Inconsistency between `episodes_this_iter` and `hist_stats/episode_lengths` in MADDPG Training (RLlib 2.7)

Hello,

I’m encountering an issue while training MADDPG using RLlib version 2.7. Specifically, the number of episodes reported in episodes_this_iter does not match the values in hist_stats/episode_lengths. Here’s a concrete example:

  • episodes_this_iter is consistently reporting 5 episodes per iteration.
  • hist_stats/episode_lengths, however, is reporting a list of episode lengths like [20, 20, 20, 20, 20, 20], which gradually increases during training and eventually stabilizes to a constant length list.

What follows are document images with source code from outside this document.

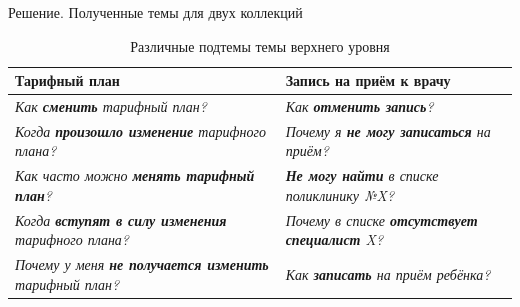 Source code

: \begin{frame}{Решение. Полученные темы для двух коллекций}

\begin{table}[!h]
\begin{tabularx}{\textwidth}{|X|X|}
  \hline
  \textbf{Тарифный план} & \textbf{Запись на приём к врачу} \\
  \hline
  \textsl{Как \textbf{сменить} тарифный план?} &   \textsl{Как \textbf{отменить запись}?}\\
  \textsl{Когда \textbf{произошло изменение} тарифного плана?} &   \textsl{Почему я \textbf{не могу записаться} на приём?}\\
  \textsl{Как часто можно \textbf{менять тарифный план}?} &  \textsl{\textbf{Не могу найти} в списке поликлинику №X?} \\
  \textsl{Когда \textbf{вступят в силу изменения} тарифного плана?} &    \textsl{Почему в списке \textbf{отсутствует специалист} X?} \\
  \textsl{Почему у меня \textbf{не получается изменить} тарифный план?} & 
  \textsl{Как \textbf{записать} на приём ребёнка?}\\
  \hline
\end{tabularx}
\caption{Различные подтемы темы верхнего уровня}
\label{topic_subtopic}
\end{table}
\normalsize

\end{frame}



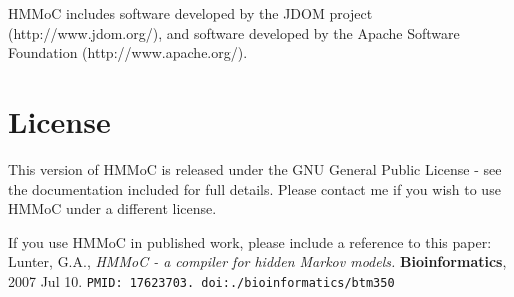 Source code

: \documentclass{article}
\begin{document}
HMMoC includes software developed by the JDOM project (http://www.jdom.org/),
and software developed by the Apache Software Foundation (http://www.apache.org/).

\section{License}

This version of HMMoC is released under the GNU General Public License - see the documentation included for
full details.  Please contact me if you wish to use HMMoC under a different license.

If you use HMMoC in published work, please include a reference to this paper:
Lunter, G.A., {\it HMMoC - a compiler for hidden Markov models.}  {\bf Bioinformatics}, 2007 Jul 10.
{\tt PMID: 17623703. doi:./\-bioinformatics/\-btm350}
\end{document}
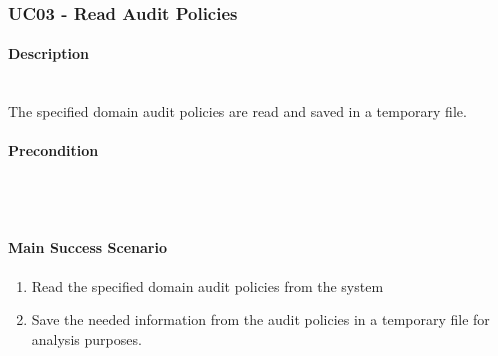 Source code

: \subsubsection{UC03 - Read Audit Policies}
\begin{tcolorbox}
    \paragraph{Description} \ \\
    The specified domain audit policies are read and saved in a temporary file.
    \ \\
    \paragraph{Precondition} \ \\
    \ \\
    \paragraph{Main Success Scenario} 
    \begin{enumerate}
        \item Read the specified domain audit policies from the system
        \item Save the needed information from the audit policies in a temporary file for analysis purposes.
    \end{enumerate}   
\end{tcolorbox}

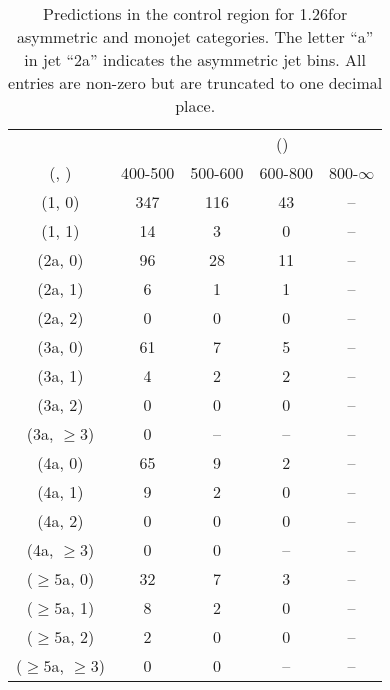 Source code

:\begin{table}[h!]
\tiny
\centering
\caption{Predictions in the \gj control region for 1.26\ifb for asymmetric and monojet categories. The letter ``a'' in jet \eg ``2a''  indicates the asymmetric jet bins. All entries are non-zero but are truncated to one decimal place.\label{tab:predsep_gj_data_asym}}
\begin{tabular}
{ccccc}
	\hline\hline
&	& \multicolumn{4}{c}{\scalht (\gev)} \\ 
	 (\njet,  \nb) & 400-500 & 500-600 & 600-800 & 800-$\infty$ \\ [0.8ex] 
\hline
	(1, 0) & 347 & 116 & 43 & -- \\[0.5ex] 
	(1, 1) & 14 & 3 & 0 & -- \\[0.5ex] 
	(2a, 0) & 96 & 28 & 11 & -- \\[0.5ex] 
	(2a, 1) & 6 & 1 & 1 & -- \\[0.5ex] 
	(2a, 2) & 0 & 0 & 0 & -- \\[0.5ex] 
	(3a, 0) & 61 & 7 & 5 & -- \\[0.5ex] 
	(3a, 1) & 4 & 2 & 2 & -- \\[0.5ex] 
	(3a, 2) & 0 & 0 & 0 & -- \\[0.5ex] 
	(3a, $\ge3$) & 0 & -- & -- & -- \\[0.5ex] 
	(4a, 0) & 65 & 9 & 2 & -- \\[0.5ex] 
	(4a, 1) & 9 & 2 & 0 & -- \\[0.5ex] 
	(4a, 2) & 0 & 0 & 0 & -- \\[0.5ex] 
	(4a, $\ge3$) & 0 & 0 & -- & -- \\[0.5ex] 
	($\ge5$a, 0) & 32 & 7 & 3 & -- \\[0.5ex] 
	($\ge5$a, 1) & 8 & 2 & 0 & -- \\[0.5ex] 
	($\ge5$a, 2) & 2 & 0 & 0 & -- \\[0.5ex] 
	($\ge5$a, $\ge3$) & 0 & 0 & -- & -- \\[0.5ex] 
	\hline
	\hline
\end{tabular}
\end{table}
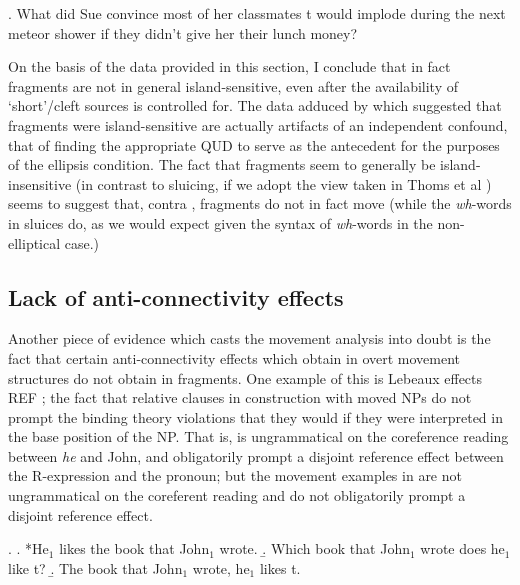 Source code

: \documentclass[11pt,letterpaper]{article}
\begin{document}
\ex. 	What did Sue convince most of her classmates t would implode during the next meteor shower if they didn't give her their lunch money?

On the basis of the data provided in this section, I conclude that in fact fragments are not in general island-sensitive, even after the availability of `short'/cleft sources is controlled for. The data adduced by \cite{Me04} which suggested that fragments were island-sensitive are actually artifacts of an independent confound, that of finding the appropriate QUD to serve as the antecedent for the purposes of the ellipsis condition. The fact that fragments seem to generally be island-insensitive (in contrast to sluicing, if we adopt the view taken in Thoms et al %
) seems to suggest that, contra \cite{Me04}, fragments do not in fact move (while the {\it wh}-words in sluices do, as we would expect given the syntax of {\it wh}-words in the non-elliptical case.)

\subsection{Lack of anti-connectivity effects}

Another piece of evidence which casts the movement analysis into doubt is the fact that certain anti-connectivity effects which obtain in overt movement structures do not obtain in fragments. One example of this is Lebeaux effects REF %
; the fact that relative clauses in construction with moved NPs do not prompt the binding theory violations that they would if they were interpreted in the base position of the NP. That is, \Next[a] is ungrammatical on the coreference reading between {\it he} and John, and obligatorily prompt a disjoint reference effect between the R-expression and the pronoun; but the movement examples in \Next[b, c] are not ungrammatical on the coreferent reading and do not obligatorily prompt a disjoint reference effect.

\ex. 	\a. *He$_1$ likes the book that John$_1$ wrote.
	\b. Which book that John$_1$ wrote does he$_1$ like t?
	\b. The book that John$_1$ wrote, he$_1$ likes t.
	
\end{document}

This seems to indicate that the total number of episodes being tracked by hist_stats/episode_lengths is higher than the value in episodes_this_iter. Additionally, the length of episodes reported in hist_stats/episode_lengths increases over time before stabilizing to a fixed number, which seems inconsistent with the number of episodes reported by episodes_this_iter.

Some context about my setup:

  • I am using MADDPG in a multi-agent environment.
  • The training is running with parallel environments.
  • The agents have different termination conditions, and some episodes may terminate earlier than others.
  • RLlib version: 2.7

Example:

  • episodes_this_iter = 5
  • hist_stats/episode_lengths = [20, 20, 20, 20, 20, 20] initially, which grows before stabilizing.

Is there any reason for this mismatch? Could this be related to the way episode lengths are being tracked or the environment’s behavior? How can I ensure that the episode counts in episodes_this_iter match those in hist_stats/episode_lengths?

I would appreciate any insights or suggestions to resolve this.

Thank you!